The one scene that is a bit of an oddity is when Dracula and Lucy finally do the nasty because, for the most part, the film is a true gothic tale but once our two leads start to get it on we get an abstract laser light show. It is a pretty enough visual, created by the legendary credit sequence designer Marice Binder, but doesn’t really fit in with the tone of the rest of the movie.
The heroes will, of course, try and thwart the evil Count to which they will hunt down his minions and most assuredly figure out his game plan and do whatever it takes to stop his centuries-long reign of terror…and reign of sexiness.
This is a rare Dracula movie that ends with a strangely hopeful ending with the Prince of Darkness, having escaped Carfax Abbey with Lucy, battling Van Helsing and Harker in the hold of a ship bound for Romania. Van Helsing is ironically staked by Dracula during the struggle but with his dying act, he sends a cargo hook into Dracula’s back allowing Harker to haul him up out of the hold and into the sunlight. We see Dracula scream in rage as his skin begins to burn but we don’t get the shot of him turning to ash, as has happened to poor Christopher Lee on so many occasions, what we see is a cape fluttering away on the winds. The music and Lucy staring up at the fluttering cape with a wistful expression makes one believe that she thinks he got away and that maybe someday they will be reunited.

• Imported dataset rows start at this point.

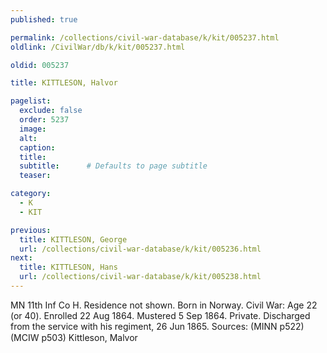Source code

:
 ```yaml
---
published: true

permalink: /collections/civil-war-database/k/kit/005237.html
oldlink: /CivilWar/db/k/kit/005237.html

oldid: 005237

title: KITTLESON, Halvor

pagelist:
  exclude: false
  order: 5237
  image: 
  alt:
  caption:
  title:
  subtitle:      # Defaults to page subtitle
  teaser:

category: 
  - K 
  - KIT

previous:
  title: KITTLESON, George
  url: /collections/civil-war-database/k/kit/005236.html  
next:
  title: KITTLESON, Hans
  url: /collections/civil-war-database/k/kit/005238.html   
---
```

MN 11th Inf Co H. Residence not shown. Born in Norway. Civil War: Age 22 (or 40). Enrolled 22 Aug 1864. Mustered 5 Sep 1864. Private. Discharged from the service with his regiment, 26 Jun 1865. Sources: (MINN p522) (MCIW p503) &#147;Kittleson, Malvor&#148;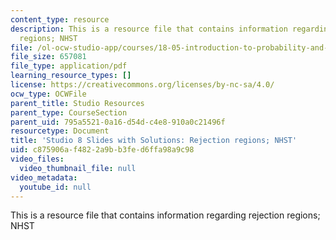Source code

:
 ```yaml
---
content_type: resource
description: This is a resource file that contains information regarding rejection
  regions; NHST
file: /ol-ocw-studio-app/courses/18-05-introduction-to-probability-and-statistics-spring-2014/c875906af4822a9bb3fed6ffa98a9c98_MIT18_05S14_studio8slides.pdf
file_size: 657081
file_type: application/pdf
learning_resource_types: []
license: https://creativecommons.org/licenses/by-nc-sa/4.0/
ocw_type: OCWFile
parent_title: Studio Resources
parent_type: CourseSection
parent_uid: 795a5521-0a16-d54d-c4e8-910a0c21496f
resourcetype: Document
title: 'Studio 8 Slides with Solutions: Rejection regions; NHST'
uid: c875906a-f482-2a9b-b3fe-d6ffa98a9c98
video_files:
  video_thumbnail_file: null
video_metadata:
  youtube_id: null
---
```

This is a resource file that contains information regarding rejection regions; NHST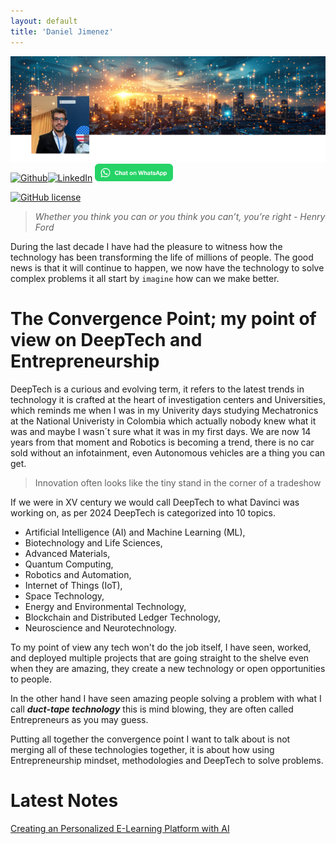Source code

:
 ```yaml
---
layout: default
title: 'Daniel Jimenez'
---
```

![Daniel Jimenez](./assets/banner_pic.png)
[![Github](https://img.shields.io/badge/github-121013?style=for-the-badge&logo=github&logoColor=white)](https://github.com/dfjimenezt)[![LinkedIn](https://img.shields.io/badge/linkedin-%230077B5.svg?style=for-the-badge&logo=linkedin&logoColor=white)](https://linkedin.com/in/dfjimenezt)
<a aria-label="Chat on WhatsApp" href="https://wa.me/34693396247"><img alt="Chat on WhatsApp" height="28" src="./assets/WhatsAppButtonGreenSmall.svg" /></a>


[![GitHub license](https://img.shields.io/badge/license-MIT-green)](https://mit-license.org/)

>*Whether you think you can or you think you can’t, you’re right - Henry Ford*

During the last decade I have had the pleasure to witness how the technology has been transforming the life of millions of people. The good news is that it will continue to happen, we now have the technology to solve complex problems it all start by `imagine` how can we make better.

# The Convergence Point; my point of view on DeepTech and Entrepreneurship

DeepTech is a curious and evolving term, it refers to the latest trends in technology it is crafted at the heart of investigation centers and Universities, which reminds me when I was in my Univerity days studying Mechatronics at the National Univeristy in Colombia which actually nobody knew what it was and maybe I wasn´t sure what it was in my first days. We are now 14 years from that moment and Robotics is becoming a trend, there is no car sold without an infotainment, even Autonomous vehicles are a thing you can get.

> Innovation often looks like the tiny stand in the corner of a tradeshow

If we were in XV century we would call DeepTech to what Davinci was working on, as per 2024 DeepTech is categorized into 10 topics.

* Artificial Intelligence (AI) and Machine Learning (ML),
* Biotechnology and Life Sciences,
* Advanced Materials,
* Quantum Computing,
* Robotics and Automation,
* Internet of Things (IoT),
* Space Technology,
* Energy and Environmental Technology,
* Blockchain and Distributed Ledger Technology,
* Neuroscience and Neurotechnology.

To my point of view any tech won't do the job itself, I have seen, worked, and deployed multiple projects that are going straight to the shelve even when they are amazing, they create a new technology or open opportunities to people.

In the other hand I have seen amazing people solving a problem with what I call ***duct-tape technology*** this is mind blowing, they are often called Entrepreneurs as you may guess.

Putting all together the convergence point I want to talk about is not merging all of these technologies together, it is about how using Entrepreneurship mindset, methodologies and DeepTech to solve problems.
 

# Latest Notes

[Creating an Personalized E-Learning Platform with AI](./notes/microsoft/generative-ai-beginners.md)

John Badham’s Dracula is an excellent entry in the filmography of the world’s most famous vampire and Frank Langella’s creature is more about charm than it is horror and is vastly entertaining. Another thing I shan’t forget to mention is the score by legendary film composer John Williams which is just hauntingly beautiful and quite memorable.
Sadly the poor box office results showed that maybe the public wasn’t quite ready for a “tragic” vampire love story. At least not quite yet.
John Badham and Frank Langella bring us a true bodice ripper of a vampire tale. Though limited in scope it’s small cast is excellent and Langella’s take on the most famous of all vampires is great as is Laurence Olivier’s Van Helsing.